:: RECORDS SHOWN
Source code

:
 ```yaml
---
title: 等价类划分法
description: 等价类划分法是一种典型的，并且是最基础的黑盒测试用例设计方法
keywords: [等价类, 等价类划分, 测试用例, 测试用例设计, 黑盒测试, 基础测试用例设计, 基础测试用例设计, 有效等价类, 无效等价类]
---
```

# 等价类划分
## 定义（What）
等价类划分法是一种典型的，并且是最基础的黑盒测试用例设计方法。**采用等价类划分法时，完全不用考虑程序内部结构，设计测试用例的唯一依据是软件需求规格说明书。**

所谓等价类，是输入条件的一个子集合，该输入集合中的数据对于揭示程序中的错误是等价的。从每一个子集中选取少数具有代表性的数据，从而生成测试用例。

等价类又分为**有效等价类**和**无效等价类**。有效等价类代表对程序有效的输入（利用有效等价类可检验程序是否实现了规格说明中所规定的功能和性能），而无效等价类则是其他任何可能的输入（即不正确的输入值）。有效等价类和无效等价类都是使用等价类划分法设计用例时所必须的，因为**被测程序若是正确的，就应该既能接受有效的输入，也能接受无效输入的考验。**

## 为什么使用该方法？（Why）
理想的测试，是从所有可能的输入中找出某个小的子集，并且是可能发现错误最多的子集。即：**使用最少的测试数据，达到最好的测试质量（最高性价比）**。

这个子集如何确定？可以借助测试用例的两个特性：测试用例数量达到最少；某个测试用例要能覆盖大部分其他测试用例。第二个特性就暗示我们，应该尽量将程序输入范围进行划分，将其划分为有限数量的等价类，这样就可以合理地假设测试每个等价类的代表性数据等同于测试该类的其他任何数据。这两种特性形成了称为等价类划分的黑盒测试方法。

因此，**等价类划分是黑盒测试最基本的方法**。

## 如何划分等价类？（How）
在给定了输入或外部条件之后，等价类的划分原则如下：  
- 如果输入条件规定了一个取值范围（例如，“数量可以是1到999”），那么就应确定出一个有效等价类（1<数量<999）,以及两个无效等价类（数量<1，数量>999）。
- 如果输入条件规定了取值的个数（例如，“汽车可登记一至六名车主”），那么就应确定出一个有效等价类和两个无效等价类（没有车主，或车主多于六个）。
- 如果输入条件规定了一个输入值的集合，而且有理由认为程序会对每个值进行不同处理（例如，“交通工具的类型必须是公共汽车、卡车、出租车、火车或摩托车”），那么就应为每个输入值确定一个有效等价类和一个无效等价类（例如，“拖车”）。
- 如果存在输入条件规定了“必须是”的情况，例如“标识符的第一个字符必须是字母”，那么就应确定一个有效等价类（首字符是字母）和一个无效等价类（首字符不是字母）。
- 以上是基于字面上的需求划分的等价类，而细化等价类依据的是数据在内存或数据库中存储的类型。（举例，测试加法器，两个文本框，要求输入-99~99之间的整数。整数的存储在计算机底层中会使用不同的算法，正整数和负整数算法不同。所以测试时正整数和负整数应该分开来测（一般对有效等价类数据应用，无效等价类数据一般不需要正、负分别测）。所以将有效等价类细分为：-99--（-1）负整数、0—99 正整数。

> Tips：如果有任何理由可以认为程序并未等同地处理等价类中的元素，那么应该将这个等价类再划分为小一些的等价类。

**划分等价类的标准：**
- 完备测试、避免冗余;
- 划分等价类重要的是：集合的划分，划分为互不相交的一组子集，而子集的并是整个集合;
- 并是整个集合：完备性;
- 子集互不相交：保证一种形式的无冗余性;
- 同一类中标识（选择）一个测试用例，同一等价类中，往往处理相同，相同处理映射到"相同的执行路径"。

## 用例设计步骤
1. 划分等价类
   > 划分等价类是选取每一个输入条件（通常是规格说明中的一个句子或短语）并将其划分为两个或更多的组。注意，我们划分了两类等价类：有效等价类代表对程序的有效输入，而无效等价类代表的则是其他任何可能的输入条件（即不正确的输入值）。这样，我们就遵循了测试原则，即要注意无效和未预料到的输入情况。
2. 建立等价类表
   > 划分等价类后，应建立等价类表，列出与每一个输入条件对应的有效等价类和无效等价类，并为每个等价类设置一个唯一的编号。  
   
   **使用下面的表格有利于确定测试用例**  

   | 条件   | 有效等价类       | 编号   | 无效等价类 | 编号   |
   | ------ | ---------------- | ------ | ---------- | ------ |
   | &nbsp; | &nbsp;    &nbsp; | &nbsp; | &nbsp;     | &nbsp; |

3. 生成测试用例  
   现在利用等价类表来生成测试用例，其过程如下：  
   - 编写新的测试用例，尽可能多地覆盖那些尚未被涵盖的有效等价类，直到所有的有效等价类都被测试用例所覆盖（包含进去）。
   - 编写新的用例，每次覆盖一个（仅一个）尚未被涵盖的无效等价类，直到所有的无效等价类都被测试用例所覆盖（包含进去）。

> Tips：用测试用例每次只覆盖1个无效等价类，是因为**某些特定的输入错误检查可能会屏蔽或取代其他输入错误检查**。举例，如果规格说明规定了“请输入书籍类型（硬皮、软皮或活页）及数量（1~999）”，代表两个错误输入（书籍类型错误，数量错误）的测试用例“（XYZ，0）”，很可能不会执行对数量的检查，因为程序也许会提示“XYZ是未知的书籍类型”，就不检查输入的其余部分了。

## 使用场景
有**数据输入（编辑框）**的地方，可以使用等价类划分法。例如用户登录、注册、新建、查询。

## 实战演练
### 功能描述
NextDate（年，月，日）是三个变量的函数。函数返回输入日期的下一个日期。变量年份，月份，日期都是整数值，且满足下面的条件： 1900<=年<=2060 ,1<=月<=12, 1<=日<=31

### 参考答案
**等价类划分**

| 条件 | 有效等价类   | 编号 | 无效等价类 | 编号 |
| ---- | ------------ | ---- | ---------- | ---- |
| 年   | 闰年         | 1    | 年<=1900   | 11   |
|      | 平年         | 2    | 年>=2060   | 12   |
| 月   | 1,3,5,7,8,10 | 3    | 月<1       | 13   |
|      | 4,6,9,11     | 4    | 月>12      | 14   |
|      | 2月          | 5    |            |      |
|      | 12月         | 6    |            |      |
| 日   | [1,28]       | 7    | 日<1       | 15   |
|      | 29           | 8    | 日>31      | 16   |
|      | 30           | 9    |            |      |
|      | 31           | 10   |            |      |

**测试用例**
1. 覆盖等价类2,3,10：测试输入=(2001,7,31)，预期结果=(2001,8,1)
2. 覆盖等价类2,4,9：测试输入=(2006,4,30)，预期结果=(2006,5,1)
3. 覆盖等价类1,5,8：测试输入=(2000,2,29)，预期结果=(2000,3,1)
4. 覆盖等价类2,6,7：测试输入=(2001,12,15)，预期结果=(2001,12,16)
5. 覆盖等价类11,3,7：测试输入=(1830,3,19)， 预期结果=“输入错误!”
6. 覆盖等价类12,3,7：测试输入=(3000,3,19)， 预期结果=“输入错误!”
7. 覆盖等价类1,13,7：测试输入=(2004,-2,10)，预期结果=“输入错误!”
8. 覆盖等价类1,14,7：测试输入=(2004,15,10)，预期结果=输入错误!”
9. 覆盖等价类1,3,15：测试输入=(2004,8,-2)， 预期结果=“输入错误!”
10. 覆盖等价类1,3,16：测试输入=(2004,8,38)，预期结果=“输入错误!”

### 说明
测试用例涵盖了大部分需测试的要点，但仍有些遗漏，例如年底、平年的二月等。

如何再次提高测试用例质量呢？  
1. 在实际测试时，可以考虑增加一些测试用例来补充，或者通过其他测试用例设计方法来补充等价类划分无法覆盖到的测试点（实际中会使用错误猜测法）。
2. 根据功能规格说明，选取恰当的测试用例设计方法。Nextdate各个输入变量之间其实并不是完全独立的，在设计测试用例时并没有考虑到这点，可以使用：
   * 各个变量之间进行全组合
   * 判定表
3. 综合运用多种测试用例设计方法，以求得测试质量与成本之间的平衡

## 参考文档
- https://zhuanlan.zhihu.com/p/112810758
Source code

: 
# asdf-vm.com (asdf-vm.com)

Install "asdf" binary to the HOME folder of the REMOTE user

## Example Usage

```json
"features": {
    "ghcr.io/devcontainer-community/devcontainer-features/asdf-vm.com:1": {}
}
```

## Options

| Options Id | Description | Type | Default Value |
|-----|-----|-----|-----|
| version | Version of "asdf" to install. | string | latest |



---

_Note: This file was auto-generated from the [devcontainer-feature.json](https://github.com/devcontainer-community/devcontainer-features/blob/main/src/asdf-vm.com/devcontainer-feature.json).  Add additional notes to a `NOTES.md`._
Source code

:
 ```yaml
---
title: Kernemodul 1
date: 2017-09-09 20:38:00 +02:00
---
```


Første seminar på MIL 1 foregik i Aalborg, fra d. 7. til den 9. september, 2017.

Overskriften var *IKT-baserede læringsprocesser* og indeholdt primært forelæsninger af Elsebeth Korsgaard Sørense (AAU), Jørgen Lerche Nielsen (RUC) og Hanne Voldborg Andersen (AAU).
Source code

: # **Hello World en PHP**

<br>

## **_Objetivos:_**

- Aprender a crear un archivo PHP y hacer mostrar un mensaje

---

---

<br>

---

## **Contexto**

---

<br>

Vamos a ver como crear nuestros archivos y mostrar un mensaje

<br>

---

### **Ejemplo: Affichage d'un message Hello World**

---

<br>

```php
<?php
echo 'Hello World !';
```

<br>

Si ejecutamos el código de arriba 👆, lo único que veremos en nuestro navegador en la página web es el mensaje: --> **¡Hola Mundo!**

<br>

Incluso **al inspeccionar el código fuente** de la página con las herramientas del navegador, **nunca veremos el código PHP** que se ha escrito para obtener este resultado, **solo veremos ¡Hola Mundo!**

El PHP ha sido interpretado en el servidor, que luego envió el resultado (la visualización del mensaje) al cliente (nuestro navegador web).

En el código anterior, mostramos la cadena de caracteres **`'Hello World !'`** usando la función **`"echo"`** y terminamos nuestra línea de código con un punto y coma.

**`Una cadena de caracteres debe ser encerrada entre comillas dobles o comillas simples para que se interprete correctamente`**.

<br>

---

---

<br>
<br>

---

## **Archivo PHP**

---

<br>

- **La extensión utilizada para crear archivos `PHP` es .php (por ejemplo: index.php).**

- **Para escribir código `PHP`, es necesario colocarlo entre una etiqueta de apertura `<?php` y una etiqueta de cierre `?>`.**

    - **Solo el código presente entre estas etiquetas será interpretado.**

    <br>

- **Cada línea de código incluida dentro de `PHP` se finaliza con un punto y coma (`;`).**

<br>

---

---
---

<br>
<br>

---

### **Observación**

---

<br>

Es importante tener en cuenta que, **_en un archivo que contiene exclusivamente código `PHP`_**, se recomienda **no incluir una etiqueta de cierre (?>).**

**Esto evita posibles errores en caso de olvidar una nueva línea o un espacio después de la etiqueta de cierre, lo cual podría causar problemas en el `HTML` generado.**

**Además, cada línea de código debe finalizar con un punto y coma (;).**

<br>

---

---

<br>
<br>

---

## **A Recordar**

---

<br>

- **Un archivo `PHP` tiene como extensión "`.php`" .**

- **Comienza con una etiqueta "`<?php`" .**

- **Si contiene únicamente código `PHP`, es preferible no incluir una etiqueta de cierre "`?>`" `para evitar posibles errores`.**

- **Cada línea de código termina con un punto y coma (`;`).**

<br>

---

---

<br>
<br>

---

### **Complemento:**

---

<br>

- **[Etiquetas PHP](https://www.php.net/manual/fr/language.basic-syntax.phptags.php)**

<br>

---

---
::::
◆ ABOUT THIS EXERCISE
Only a number belongs in the answer: the number of lines in the preceding data that hold "contiene".

◆ YOUR SOLUTION
2